Effektive Strafverfolgung braucht hohe rechtsstaatliche Standards. Ein faires Verfahren, Beschuldigtenrechte und eine unabhängige Justiz können wir daher gar nicht hoch genug schätzen. Hier bleibt viel zu tun. Die Rechtsstaatlichkeit in Europa ist deshalb ein wesentlicher Schwerpunkt unserer Ratspräsidentschaft. Die Ergebnisse der heutigen Konferenz werden wir im Kreis der
EU-Justizministerinnen und -minister beraten.“
Der
EU-Kommissar für Justiz Didier Reynders erklärt:
„Der Europäische Haftbefehl ist unverzichtbar, damit Straftäter sich nicht der Strafverfolgung entziehen können, indem sie über europäische Grenzen flüchten. Probleme in der Umsetzung Europäischer Haftbefehle sind nicht die Regel, sondern die Ausnahme. Meine Priorität ist, die vollständige und rechtmäßige Anwendung dieses wichtigen Instruments durch alle Mitgliedstaaten der Europäischen Union sicherzustellen.
“
Diese Themen standen im Mittelpunkt der Onlinekonferenz:
- Rechtsstaatliche Bedenken und menschenunwürdige Haftbedingungen als Gründe für die Ablehnung der Vollstreckung von
EU-Haftbefehlen - Die Auswirkungen der Covid-19-Pandemie auf die strafrechtliche Zusammenarbeit
- Das Verfahren zur Ausstellung und Entscheidung über
EU-Haftbefehle - Die Entscheidung über die Überstellung eigener Staatsangehöriger und von
EU-Bürgern an einen anderen
EU-Mitgliedstaat sowie über die Auslieferung an Drittstaaten
Auf der Basis der Erfahrungen aus der Praxis und der aktuellen Rechtsprechung des Europäischen Gerichtshofs wurden Herausforderungen bei der Anwendung des
EU-Haftbefehls benannt und Lösungen beraten.

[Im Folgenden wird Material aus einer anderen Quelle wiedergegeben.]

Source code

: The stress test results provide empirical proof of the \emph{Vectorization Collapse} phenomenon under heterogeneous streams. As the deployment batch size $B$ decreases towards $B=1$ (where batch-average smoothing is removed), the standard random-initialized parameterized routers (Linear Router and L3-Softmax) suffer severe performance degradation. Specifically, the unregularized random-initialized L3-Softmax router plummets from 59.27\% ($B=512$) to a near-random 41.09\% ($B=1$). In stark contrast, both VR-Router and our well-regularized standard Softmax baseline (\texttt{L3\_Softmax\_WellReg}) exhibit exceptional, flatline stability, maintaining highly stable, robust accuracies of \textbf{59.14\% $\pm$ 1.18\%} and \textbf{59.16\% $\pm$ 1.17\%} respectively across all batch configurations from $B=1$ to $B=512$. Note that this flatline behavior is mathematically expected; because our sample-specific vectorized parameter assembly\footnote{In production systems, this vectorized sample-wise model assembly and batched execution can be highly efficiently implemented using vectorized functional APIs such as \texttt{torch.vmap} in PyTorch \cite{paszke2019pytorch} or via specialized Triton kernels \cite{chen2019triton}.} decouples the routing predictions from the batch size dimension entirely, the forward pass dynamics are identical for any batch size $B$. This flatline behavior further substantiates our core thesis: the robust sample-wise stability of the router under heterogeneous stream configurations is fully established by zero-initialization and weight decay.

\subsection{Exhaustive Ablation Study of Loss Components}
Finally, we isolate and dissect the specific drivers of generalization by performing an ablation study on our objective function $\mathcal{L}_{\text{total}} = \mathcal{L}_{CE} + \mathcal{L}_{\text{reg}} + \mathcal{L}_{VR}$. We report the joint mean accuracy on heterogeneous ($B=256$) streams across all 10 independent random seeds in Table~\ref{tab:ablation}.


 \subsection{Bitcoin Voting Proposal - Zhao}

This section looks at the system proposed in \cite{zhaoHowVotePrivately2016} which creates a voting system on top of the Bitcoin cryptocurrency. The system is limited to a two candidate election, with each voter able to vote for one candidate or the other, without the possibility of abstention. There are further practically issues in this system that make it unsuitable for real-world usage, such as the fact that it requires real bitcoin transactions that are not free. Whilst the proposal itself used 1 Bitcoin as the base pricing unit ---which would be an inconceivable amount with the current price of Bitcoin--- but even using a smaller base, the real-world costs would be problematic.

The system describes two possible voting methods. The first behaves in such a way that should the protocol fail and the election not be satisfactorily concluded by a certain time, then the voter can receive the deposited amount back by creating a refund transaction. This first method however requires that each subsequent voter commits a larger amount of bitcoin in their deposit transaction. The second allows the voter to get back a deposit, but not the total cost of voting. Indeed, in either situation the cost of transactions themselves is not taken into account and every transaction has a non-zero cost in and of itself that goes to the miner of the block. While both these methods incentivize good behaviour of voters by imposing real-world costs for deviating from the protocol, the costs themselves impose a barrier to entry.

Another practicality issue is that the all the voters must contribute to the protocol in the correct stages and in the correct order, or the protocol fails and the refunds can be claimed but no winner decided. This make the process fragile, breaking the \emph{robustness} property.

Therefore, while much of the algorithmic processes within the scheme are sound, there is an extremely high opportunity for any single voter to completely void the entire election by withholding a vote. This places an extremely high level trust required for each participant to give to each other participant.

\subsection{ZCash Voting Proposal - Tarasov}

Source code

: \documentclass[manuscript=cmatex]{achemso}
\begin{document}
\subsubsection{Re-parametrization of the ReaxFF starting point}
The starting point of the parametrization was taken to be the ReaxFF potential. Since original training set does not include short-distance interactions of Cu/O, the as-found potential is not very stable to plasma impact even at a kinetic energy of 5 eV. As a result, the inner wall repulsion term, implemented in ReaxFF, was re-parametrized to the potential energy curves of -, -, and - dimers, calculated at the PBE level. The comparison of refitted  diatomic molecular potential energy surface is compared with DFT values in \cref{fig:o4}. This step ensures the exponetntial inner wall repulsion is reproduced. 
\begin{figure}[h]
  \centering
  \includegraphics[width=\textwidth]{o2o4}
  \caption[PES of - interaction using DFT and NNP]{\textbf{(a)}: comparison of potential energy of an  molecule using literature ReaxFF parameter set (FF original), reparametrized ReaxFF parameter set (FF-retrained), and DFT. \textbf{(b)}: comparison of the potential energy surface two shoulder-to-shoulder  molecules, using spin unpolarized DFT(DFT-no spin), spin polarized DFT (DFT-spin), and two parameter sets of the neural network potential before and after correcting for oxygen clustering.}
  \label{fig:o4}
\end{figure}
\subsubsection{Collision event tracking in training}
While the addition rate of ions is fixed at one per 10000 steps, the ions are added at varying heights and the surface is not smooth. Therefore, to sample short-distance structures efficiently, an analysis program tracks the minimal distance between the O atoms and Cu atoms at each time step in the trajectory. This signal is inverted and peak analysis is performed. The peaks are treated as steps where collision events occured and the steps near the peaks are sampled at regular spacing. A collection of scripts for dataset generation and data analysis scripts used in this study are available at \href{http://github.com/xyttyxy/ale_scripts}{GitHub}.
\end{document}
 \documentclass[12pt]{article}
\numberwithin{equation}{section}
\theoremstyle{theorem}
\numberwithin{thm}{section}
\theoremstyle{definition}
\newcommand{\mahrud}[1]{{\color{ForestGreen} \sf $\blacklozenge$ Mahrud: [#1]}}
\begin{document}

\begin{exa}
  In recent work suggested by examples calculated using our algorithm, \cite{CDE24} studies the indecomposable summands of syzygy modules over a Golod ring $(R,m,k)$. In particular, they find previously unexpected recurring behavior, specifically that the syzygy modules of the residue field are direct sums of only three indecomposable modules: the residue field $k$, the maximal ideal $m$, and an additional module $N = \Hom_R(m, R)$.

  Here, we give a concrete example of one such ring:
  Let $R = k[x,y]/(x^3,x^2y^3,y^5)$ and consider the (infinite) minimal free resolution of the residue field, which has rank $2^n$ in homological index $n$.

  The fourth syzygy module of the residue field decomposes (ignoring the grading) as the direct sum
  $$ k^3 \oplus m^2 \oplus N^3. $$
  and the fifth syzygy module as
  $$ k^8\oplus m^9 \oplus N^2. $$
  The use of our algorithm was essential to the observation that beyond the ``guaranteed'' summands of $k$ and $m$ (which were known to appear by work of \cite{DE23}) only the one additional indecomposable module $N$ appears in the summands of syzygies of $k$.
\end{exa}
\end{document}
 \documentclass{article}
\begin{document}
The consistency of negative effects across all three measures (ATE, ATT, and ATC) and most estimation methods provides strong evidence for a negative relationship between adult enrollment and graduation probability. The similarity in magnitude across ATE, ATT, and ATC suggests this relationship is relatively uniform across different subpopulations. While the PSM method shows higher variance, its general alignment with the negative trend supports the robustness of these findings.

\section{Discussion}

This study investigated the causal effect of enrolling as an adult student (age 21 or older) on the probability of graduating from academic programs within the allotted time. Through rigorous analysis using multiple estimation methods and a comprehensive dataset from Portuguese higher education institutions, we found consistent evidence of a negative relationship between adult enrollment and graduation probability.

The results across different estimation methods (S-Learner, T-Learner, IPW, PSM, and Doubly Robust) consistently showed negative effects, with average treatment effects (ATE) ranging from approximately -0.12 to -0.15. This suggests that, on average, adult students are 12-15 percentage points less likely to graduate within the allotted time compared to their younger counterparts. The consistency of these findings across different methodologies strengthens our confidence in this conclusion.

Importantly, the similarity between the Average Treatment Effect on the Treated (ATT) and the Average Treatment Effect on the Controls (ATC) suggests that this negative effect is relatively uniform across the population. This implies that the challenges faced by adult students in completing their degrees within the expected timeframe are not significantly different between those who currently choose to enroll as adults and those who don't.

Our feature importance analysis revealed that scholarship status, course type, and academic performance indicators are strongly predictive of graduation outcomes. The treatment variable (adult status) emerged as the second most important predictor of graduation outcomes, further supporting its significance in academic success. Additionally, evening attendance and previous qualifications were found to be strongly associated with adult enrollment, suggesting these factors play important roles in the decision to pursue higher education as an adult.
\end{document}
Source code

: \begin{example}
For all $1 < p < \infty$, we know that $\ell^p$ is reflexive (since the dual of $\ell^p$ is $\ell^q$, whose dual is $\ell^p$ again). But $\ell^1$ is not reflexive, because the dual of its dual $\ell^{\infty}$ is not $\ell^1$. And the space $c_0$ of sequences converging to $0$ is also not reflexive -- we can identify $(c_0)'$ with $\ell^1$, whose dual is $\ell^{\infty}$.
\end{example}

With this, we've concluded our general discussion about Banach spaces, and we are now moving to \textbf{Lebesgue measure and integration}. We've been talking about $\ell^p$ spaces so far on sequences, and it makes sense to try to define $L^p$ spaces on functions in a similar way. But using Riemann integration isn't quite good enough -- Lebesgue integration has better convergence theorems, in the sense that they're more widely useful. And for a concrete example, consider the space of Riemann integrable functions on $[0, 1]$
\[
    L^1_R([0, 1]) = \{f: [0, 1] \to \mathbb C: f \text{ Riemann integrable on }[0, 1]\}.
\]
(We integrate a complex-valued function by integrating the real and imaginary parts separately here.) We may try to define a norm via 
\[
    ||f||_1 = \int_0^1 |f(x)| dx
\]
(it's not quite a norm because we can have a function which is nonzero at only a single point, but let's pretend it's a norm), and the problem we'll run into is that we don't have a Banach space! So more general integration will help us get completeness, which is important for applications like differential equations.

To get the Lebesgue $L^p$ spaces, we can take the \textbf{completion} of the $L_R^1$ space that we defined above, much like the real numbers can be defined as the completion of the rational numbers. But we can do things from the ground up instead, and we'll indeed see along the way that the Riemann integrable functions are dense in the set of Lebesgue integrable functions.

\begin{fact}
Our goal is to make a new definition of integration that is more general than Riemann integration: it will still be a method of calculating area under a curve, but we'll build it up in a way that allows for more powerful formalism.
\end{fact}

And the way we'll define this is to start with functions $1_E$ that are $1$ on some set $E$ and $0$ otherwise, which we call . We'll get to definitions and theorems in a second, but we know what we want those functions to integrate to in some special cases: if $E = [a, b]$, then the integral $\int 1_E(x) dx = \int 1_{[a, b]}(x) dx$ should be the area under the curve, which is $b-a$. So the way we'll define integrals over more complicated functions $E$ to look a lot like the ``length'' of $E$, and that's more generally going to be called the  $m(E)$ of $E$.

Als Ergebnis der Fachkonferenz ist ein Bericht geplant, der als Grundlage für die künftige Arbeit auf dem Gebiet dienen soll. Ergebnisse sollen beim Rat der Justizministerinnen und Justizminister der
EU im Dezember 2020 erörtert werden.
Das Programm und weitere Informationen finden Sie
hier.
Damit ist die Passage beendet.